Optimizing one-axis twists for realistic variational Bayesian quantum metrology

Variational Bayesian quantum metrology is a promising avenue toward quantum advantage in sensing which optimizes both the state preparation (or encoding) and measurement (or decoding) procedures and takes prior information into account. For the sake of practical advantage, it is important to understand how effective various parametrized protocols are as well as how robust they are to the effects of complex noise, such as spatially correlated noise. First, we propose a new family of parametrized encoding and decoding protocols called arbitrary-axis twist ansatzes, and show that it can lead to a substantial reduction in the number of one-axis twists needed to achieve a target estimation error. Second, using a polynomial-size tensor network algorithm, we analyze practical variational metrology beyond the symmetric subspace of a collective spin, and find that quantum advantage persists for shallow-depth ansatzes under realistic noise level.   
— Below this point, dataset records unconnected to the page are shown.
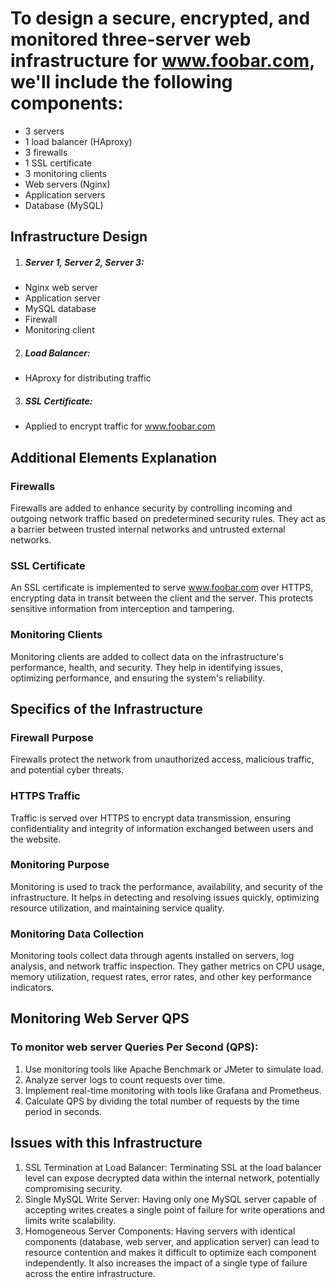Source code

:# To design a secure, encrypted, and monitored three-server web infrastructure for www.foobar.com, we'll include the following components:
* 3 servers
* 1 load balancer (HAproxy)
* 3 firewalls
* 1 SSL certificate
* 3 monitoring clients
* Web servers (Nginx)
* Application servers
* Database (MySQL)
## Infrastructure Design
1. ##### Server 1, Server 2, Server 3:
* Nginx web server
* Application server
* MySQL database
* Firewall
* Monitoring client
2. ##### Load Balancer:
* HAproxy for distributing traffic
3. ##### SSL Certificate:
* Applied to encrypt traffic for www.foobar.com
## Additional Elements Explanation
### Firewalls
Firewalls are added to enhance security by controlling incoming and outgoing network traffic based on predetermined security rules. They act as a barrier between trusted internal networks and untrusted external networks.
### SSL Certificate
An SSL certificate is implemented to serve www.foobar.com over HTTPS, encrypting data in transit between the client and the server. This protects sensitive information from interception and tampering.
### Monitoring Clients
Monitoring clients are added to collect data on the infrastructure's performance, health, and security. They help in identifying issues, optimizing performance, and ensuring the system's reliability.
## Specifics of the Infrastructure
### Firewall Purpose
Firewalls protect the network from unauthorized access, malicious traffic, and potential cyber threats.
### HTTPS Traffic
Traffic is served over HTTPS to encrypt data transmission, ensuring confidentiality and integrity of information exchanged between users and the website.
### Monitoring Purpose
Monitoring is used to track the performance, availability, and security of the infrastructure. It helps in detecting and resolving issues quickly, optimizing resource utilization, and maintaining service quality.
### Monitoring Data Collection
Monitoring tools collect data through agents installed on servers, log analysis, and network traffic inspection. They gather metrics on CPU usage, memory utilization, request rates, error rates, and other key performance indicators.
## Monitoring Web Server QPS
### To monitor web server Queries Per Second (QPS):
1. Use monitoring tools like Apache Benchmark or JMeter to simulate load.
2. Analyze server logs to count requests over time.
3. Implement real-time monitoring with tools like Grafana and Prometheus.
4. Calculate QPS by dividing the total number of requests by the time period in seconds.
## Issues with this Infrastructure
1. SSL Termination at Load Balancer: Terminating SSL at the load balancer level can expose decrypted data within the internal network, potentially compromising security.
2. Single MySQL Write Server: Having only one MySQL server capable of accepting writes creates a single point of failure for write operations and limits write scalability.
3. Homogeneous Server Components: Having servers with identical components (database, web server, and application server) can lead to resource contention and makes it difficult to optimize each component independently. It also increases the impact of a single type of failure across the entire infrastructure.
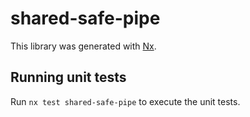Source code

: # shared-safe-pipe

This library was generated with [Nx](https://nx.dev).

## Running unit tests

Run `nx test shared-safe-pipe` to execute the unit tests.
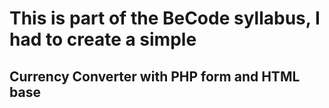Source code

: # This is part of the BeCode syllabus, I had to create a simple 
## Currency Converter with PHP form and HTML base
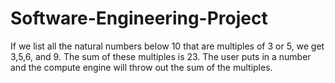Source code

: # Software-Engineering-Project

If we list all the natural numbers below 10 that are multiples of 3 or 5, we get 3,5,6, and 9. The sum of these multiples is 23. 
The user puts in a number and the compute engine will throw out the sum of the multiples.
Robust Estimators of Genuine Multiparticle Indistinguishability

The dynamics of noninteracting bosons has attracted interest due to the BosonSampling problem and its computational difficulty. A challenge in experimental systems implementing these dynamics is verifying that the output distributions are close to the desired ones. Motivated by a cold atom optical lattice experiment, we formalize the notion of genuine multiparticle indistinguishability, making use of tools from representation theory. We then construct novel witnesses of it, aiming for small variance and robustness to small miscalibrations of the unitary that governs the dynamics. We also discuss the possibility of using the representation theoretic framework to infer the linear optical unitary, by preparing many initial states.